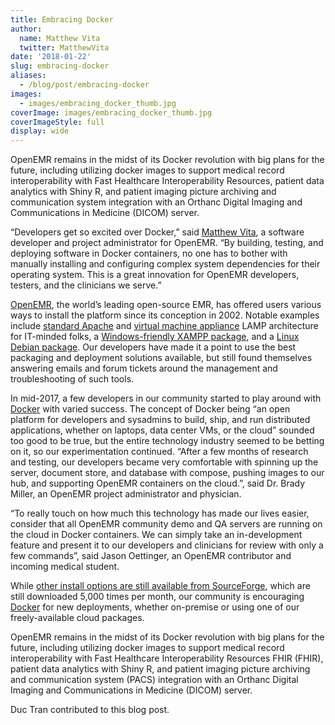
 ```yaml
---
title: Embracing Docker
author:
  name: Matthew Vita
  twitter: MatthewVita
date: '2018-01-22'
slug: embracing-docker
aliases:
  - /blog/post/embracing-docker
images:
  - images/embracing_docker_thumb.jpg
coverImage: images/embracing_docker_thumb.jpg
coverImageStyle: full
display: wide
---
```

OpenEMR remains in the midst of its Docker revolution with big plans for the future, including utilizing docker images to support medical record interoperability with Fast Healthcare Interoperability Resources, patient data analytics with Shiny R, and patient imaging picture archiving and communication system integration with an Orthanc Digital Imaging and Communications in Medicine (DICOM) server.
<!--more-->

“Developers get so excited over Docker,” said [Matthew Vita](https://twitter.com/MatthewVita), a software developer and project administrator for OpenEMR. “By building, testing, and deploying software in Docker containers, no one has to bother with manually installing and configuring complex system dependencies for their operating system. This is a great innovation for OpenEMR developers, testers, and the clinicians we serve.”

[OpenEMR](http://open-emr.org), the world’s leading open-source EMR, has offered users various ways to install the platform since its conception in 2002. Notable examples include [standard Apache](http://www.open-emr.org/wiki/index.php/OpenEMR_Downloads) and [virtual machine appliance](http://www.open-emr.org/wiki/index.php/OpenEMR_Downloads#Appliance) LAMP architecture for IT-minded folks, a [Windows-friendly XAMPP package](http://www.open-emr.org/wiki/index.php/OpenEMR_Downloads#Windows:_Pre-installed_OpenEMR_with_the_XAMPP_Package), and a [Linux Debian package](http://www.open-emr.org/wiki/index.php/OpenEMR_Downloads#Ubuntu_.2F_Mint_.2F_Debian). Our developers have made it a point to use the best packaging and deployment solutions available, but still found themselves answering emails and forum tickets around the management and troubleshooting of such tools.

In mid-2017, a few developers in our community started to play around with [Docker](https://hub.docker.com/r/openemr/openemr/) with varied success. The concept of Docker being “an open platform for developers and sysadmins to build, ship, and run distributed applications, whether on laptops, data center VMs, or the cloud” sounded too good to be true, but the entire technology industry seemed to be betting on it, so our experimentation continued. “After a few months of research and testing, our developers became very comfortable with spinning up the server, document store, and database with compose, pushing images to our hub, and supporting OpenEMR containers on the cloud.”, said Dr. Brady Miller, an OpenEMR project administrator and physician.

“To really touch on how much this technology has made our lives easier, consider that all OpenEMR community demo and QA servers are running on the cloud in Docker containers. We can simply take an in-development feature and present it to our developers and clinicians for review with only a few commands”, said Jason Oettinger, an OpenEMR contributor and incoming medical student.

While [other install options are still available from SourceForge](https://sourceforge.net/projects/openemr/), which are still downloaded 5,000 times per month, our community is encouraging [Docker](https://hub.docker.com/r/openemr/openemr/) for new deployments, whether on-premise or using one of our freely-available cloud packages.

OpenEMR remains in the midst of its Docker revolution with big plans for the future, including utilizing docker images to support medical record interoperability with Fast Healthcare Interoperability Resources FHIR (FHIR), patient data analytics with Shiny R, and patient imaging picture archiving and communication system (PACS) integration with an Orthanc Digital Imaging and Communications in Medicine (DICOM) server.

Duc Tran contributed to this blog post.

Try it:
Every line in the entries above that has the word "administrator" should be identified and copied.

Answer for this exercise:
“Developers get so excited over Docker,” said [Matthew Vita](https://twitter.com/MatthewVita), a software developer and project administrator for OpenEMR. “By building, testing, and deploying software in Docker containers, no one has to bother with manually installing and configuring complex system dependencies for their operating system. This is a great innovation for OpenEMR developers, testers, and the clinicians we serve.”
In mid-2017, a few developers in our community started to play around with [Docker](https://hub.docker.com/r/openemr/openemr/) with varied success. The concept of Docker being “an open platform for developers and sysadmins to build, ship, and run distributed applications, whether on laptops, data center VMs, or the cloud” sounded too good to be true, but the entire technology industry seemed to be betting on it, so our experimentation continued. “After a few months of research and testing, our developers became very comfortable with spinning up the server, document store, and database with compose, pushing images to our hub, and supporting OpenEMR containers on the cloud.”, said Dr. Brady Miller, an OpenEMR project administrator and physician.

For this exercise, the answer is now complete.